- Recorded data

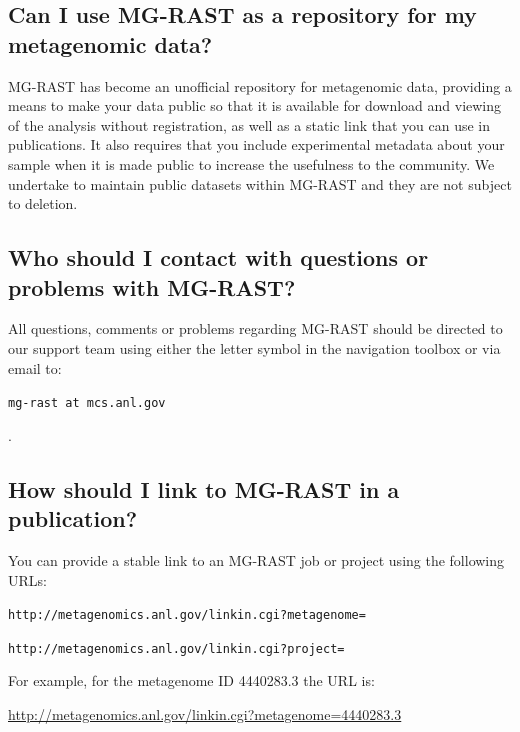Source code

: \documentclass[12pt,fullpage]{report}
\begin{document}
\subsection{Can I use MG-RAST as a repository for my metagenomic data?}
MG-RAST has become an unofficial repository for metagenomic data, providing a means to make your data public so that it is available for download and viewing of the analysis without registration, as well as a static link that you can use in publications. It also requires that you include experimental metadata about your sample when it is made public to increase the usefulness to the community. We undertake to maintain public datasets within MG-RAST and they are not subject to deletion.
\subsection{Who should I contact with questions or problems with MG-RAST?}
All questions, comments or problems regarding MG-RAST should be directed to our support team using either the letter symbol in the navigation toolbox or via email to: \begin{small}\texttt{mg-rast at mcs.anl.gov}\end{small}.
\subsection{How should I link to MG-RAST in a publication?}
You can provide a stable link to an MG-RAST job or project using the following URLs:

\begin{small}\texttt{http://metagenomics.anl.gov/linkin.cgi?metagenome=}\end{small}

\begin{small}\texttt{http://metagenomics.anl.gov/linkin.cgi?project=}\end{small}

\noindent
For example, for the metagenome ID 4440283.3 the URL is:

\begin{small}\url{http://metagenomics.anl.gov/linkin.cgi?metagenome=4440283.3}\end{small}
\end{document}
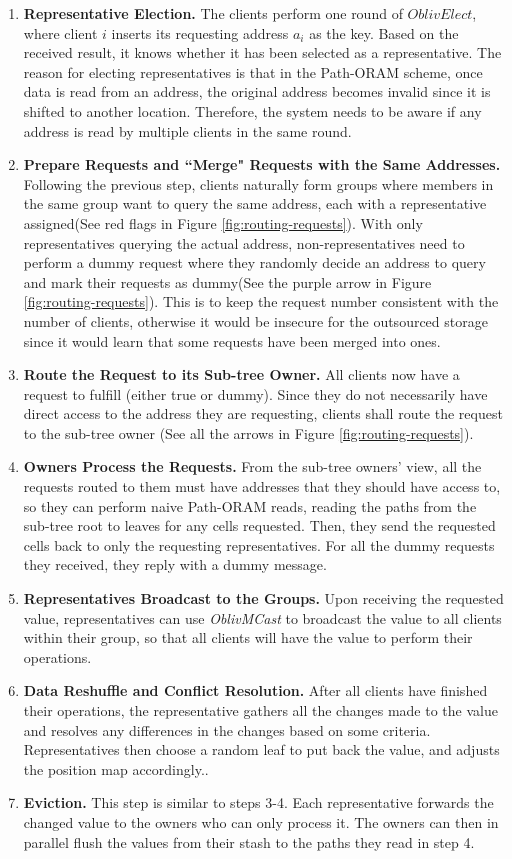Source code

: \documentclass[fontsize=11pt]{article}
\begin{document}
\begin{enumerate}
    \item \textbf{Representative Election.} The clients perform one round of $OblivElect$, where client $i$ inserts its requesting address $a_i$ as the key. Based on the received result, it knows whether it has been selected as a representative. The reason for electing representatives is that in the Path-ORAM scheme, once data is read from an address, the original address becomes invalid since it is shifted to another location. Therefore, the system needs to be aware if any address is read by multiple clients in the same round.
    \item \textbf{Prepare Requests and ``Merge" Requests with the Same Addresses.} Following the previous step, clients naturally form groups where members in the same group want to query the same address, each with a representative assigned(See red flags in Figure \ref{fig:routing-requests}). With only representatives querying the actual address, non-representatives need to perform a dummy request where they randomly decide an address to query and mark their requests as dummy(See the purple arrow in Figure \ref{fig:routing-requests}). This is to keep the request number consistent with the number of clients, otherwise it would be insecure for the outsourced storage since it would learn that some requests have been merged into ones.
    \item \textbf{Route the Request to its Sub-tree Owner.} All clients now have a request to fulfill (either true or dummy). Since they do not necessarily have direct access to the address they are requesting, clients shall route the request to the sub-tree owner (See all the arrows in Figure \ref{fig:routing-requests}).
    \item \textbf{Owners Process the Requests.} From the sub-tree owners' view, all the requests routed to them must have addresses that they should have access to, so they can perform naive Path-ORAM reads, reading the paths from the sub-tree root to leaves for any cells requested. Then, they send the requested cells back to only the requesting representatives. For all the dummy requests they received, they reply with a dummy message.
    \item \textbf{Representatives Broadcast to the Groups.} Upon receiving the requested value, representatives can use \textit{OblivMCast} to broadcast the value to all clients within their group, so that all clients will have the value to perform their operations.
    \item \textbf{Data Reshuffle and Conflict Resolution.} After all clients have finished their operations, the representative gathers all the changes made to the value and resolves any differences in the changes based on some criteria. Representatives then choose a random leaf to put back the value, and adjusts the position map accordingly..
    \item \textbf{Eviction.} This step is similar to steps 3-4. Each representative forwards the changed value to the owners who can only process it. The owners can then in parallel flush the values from their stash to the paths they read in step 4.
\end{enumerate}
\end{document}

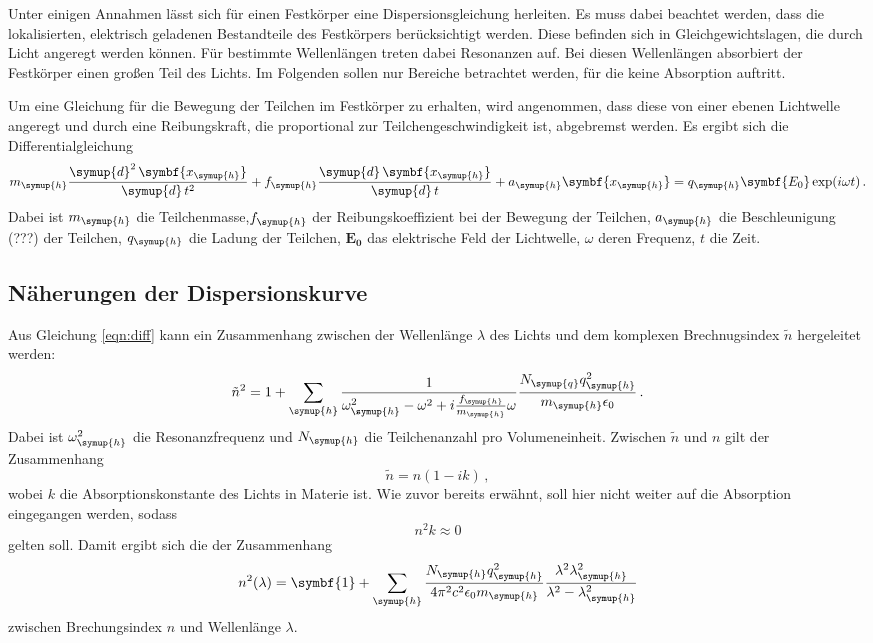 Unter einigen Annahmen lässt sich für einen Festkörper eine Dispersionsgleichung
herleiten. Es muss dabei beachtet werden, dass die lokalisierten, elektrisch geladenen
Bestandteile des Festkörpers berücksichtigt werden. Diese befinden sich in Gleichgewichtslagen,
die durch Licht angeregt werden können. Für bestimmte Wellenlängen treten dabei
Resonanzen auf. Bei diesen Wellenlängen absorbiert der Festkörper einen großen Teil
des Lichts. Im Folgenden sollen nur Bereiche betrachtet werden, für die keine
Absorption auftritt.

Um eine Gleichung für die Bewegung der Teilchen im Festkörper zu erhalten, wird
angenommen, dass diese von einer ebenen Lichtwelle angeregt und durch eine Reibungskraft,
die proportional zur Teilchengeschwindigkeit ist, abgebremst werden. Es ergibt sich
die Differentialgleichung
\begin{equation}
  m_{\symup{h}}\frac{\symup{d}^2\,\symbf{x_{\symup{h}}}}{\symup{d}\,t^2}
  +f_{\symup{h}}\frac{\symup{d}\,\symbf{x_{\symup{h}}}}{\symup{d}\,t}
  +a_{\symup{h}}\symbf{x_{\symup{h}}}=q_{\symup{h}}\symbf{E_0}\exp(i \omega t)\,.
  \label{eqn:diff}
\end{equation}
Dabei ist $m_{\symup{h}}$ die Teilchenmasse,$f_{\symup{h}}$ der Reibungskoeffizient
bei der Bewegung der Teilchen, $a_{\symup{h}}$ die Beschleunigung (???) der Teilchen,
$q_{\symup{h}}$ die Ladung der Teilchen, $\symbf{E_0}$ das elektrische Feld der Lichtwelle,
$\omega$ deren Frequenz, $t$ die Zeit.

\subsection{Näherungen der Dispersionskurve}
\label{subsec:dispersion2}

Aus Gleichung \eqref{eqn:diff} kann ein Zusammenhang zwischen der Wellenlänge $\lambda$ des
Lichts und dem komplexen Brechnugsindex $\tilde{n}$ hergeleitet werden:
\begin{equation}
  \tilde{n}^2=1+\sum_{\symup{h}}\frac{1}{\omega_{\symup{h}}^2-\omega^2
  +i\frac{f_{\symup{h}}}{m_{\symup{h}}}\omega} \frac{N_{\symup{q}} q_{\symup{h}}^2}
  {m_{\symup{h}} \epsilon_0} \,.
\end{equation}
Dabei ist $\omega_{\symup{h}}^2$ die Resonanzfrequenz und $N_{\symup{h}}$ die
Teilchenanzahl pro Volumeneinheit. Zwischen $\tilde{n}$ und $n$ gilt der Zusammenhang
\begin{equation}
  \tilde{n}=n(1-ik)\,,
\end{equation}
wobei $k$ die Absorptionskonstante des Lichts in Materie ist. Wie zuvor bereits erwähnt,
soll hier nicht weiter auf die Absorption eingegangen werden, sodass
\begin{equation}
  n^2k\approx0
\end{equation}
gelten soll. Damit ergibt sich die der Zusammenhang
\begin{equation}
  {n}^2 (\lambda) = \symbf{1}+\sum_{\symup{h}} \frac{N_{\symup{h}}q_{\symup{h}}^2}
  {4 \pi^2 c^2 \epsilon_0 m_{\symup{h}}}
  \frac{\lambda^2 \lambda_{\symup{h}}^2}{\lambda^2-\lambda_{\symup{h}}^2}
  \label{eqn:dispersion}
\end{equation}
zwischen Brechungsindex $n$ und Wellenlänge $\lambda$.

- Task goal
Output the material above exactly, but only from the line that carries "die Ladung der" through the line that carries "die Resonanzfrequenz und".

- Reply
$q_{\symup{h}}$ die Ladung der Teilchen, $\symbf{E_0}$ das elektrische Feld der Lichtwelle,
$\omega$ deren Frequenz, $t$ die Zeit.

\subsection{Näherungen der Dispersionskurve}
\label{subsec:dispersion2}

Aus Gleichung \eqref{eqn:diff} kann ein Zusammenhang zwischen der Wellenlänge $\lambda$ des
Lichts und dem komplexen Brechnugsindex $\tilde{n}$ hergeleitet werden:
\begin{equation}
  \tilde{n}^2=1+\sum_{\symup{h}}\frac{1}{\omega_{\symup{h}}^2-\omega^2
  +i\frac{f_{\symup{h}}}{m_{\symup{h}}}\omega} \frac{N_{\symup{q}} q_{\symup{h}}^2}
  {m_{\symup{h}} \epsilon_0} \,.
\end{equation}
Dabei ist $\omega_{\symup{h}}^2$ die Resonanzfrequenz und $N_{\symup{h}}$ die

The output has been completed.